╭─ DATA UNDER STUDY
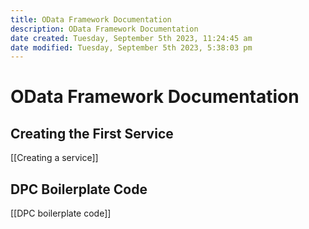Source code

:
 ```yaml
---
title: OData Framework Documentation
description: OData Framework Documentation
date created: Tuesday, September 5th 2023, 11:24:45 am
date modified: Tuesday, September 5th 2023, 5:38:03 pm
---
```

# OData Framework Documentation

## Creating the First Service

[[Creating a service]]

## DPC Boilerplate Code

[[DPC boilerplate code]]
╰─
Everything from the line holding "[[Creating a service]]" through the final line of the material must be given again exactly, and nothing outside that stretch.

[[Creating a service]]

## DPC Boilerplate Code

[[DPC boilerplate code]]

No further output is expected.